◆ SUPPLIED ENTRIES:
◇ ◇ ◇ ◇ ◇ ◇ ◇

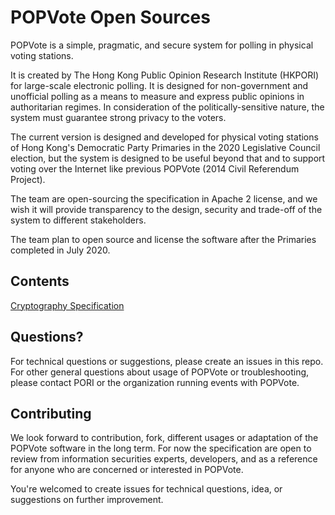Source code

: # POPVote Open Sources

POPVote is a simple, pragmatic, and secure system for polling in physical voting stations.

It is created by The Hong Kong Public Opinion Research Institute (HKPORI) for large-scale electronic
polling. It is designed for non-government and unofficial polling as a means to measure and express
public opinions in authoritarian regimes. In consideration of the politically-sensitive nature, the
system must guarantee strong privacy to the voters.

The current version is designed and developed for physical voting stations of Hong Kong's Democratic
Party Primaries in the 2020 Legislative Council election, but the system is designed to be useful
beyond that and to support voting over the Internet like previous POPVote (2014 Civil Referendum
Project).

The team are open-sourcing the specification in Apache 2 license, and we wish it will provide
transparency to the design, security and trade-off of the system to different stakeholders.

The team plan to open source and license the software after the Primaries completed in July 2020.

## Contents

[Cryptography Specification](crypto_spec.md)

## Questions?

For technical questions or suggestions, please create an issues in this repo. For other general questions about usage of POPVote or troubleshooting, please contact PORI or the organization running events with POPVote.

## Contributing

We look forward to contribution, fork, different usages or adaptation of the POPVote software in the long term. For now the specification are open to review from information securities experts, developers, and as a reference for anyone who are concerned or interested in POPVote.

You're welcomed to create issues for technical questions, idea, or suggestions on further improvement.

◇ ◇ ◇ ◇ ◇ ◇ ◇

◆ AIM OF THE EXERCISE:
Where a line of the entries holds the string "suggestions", include it in the count, and give only the final number.

◆ OUTPUT OF THE EXERCISE:
2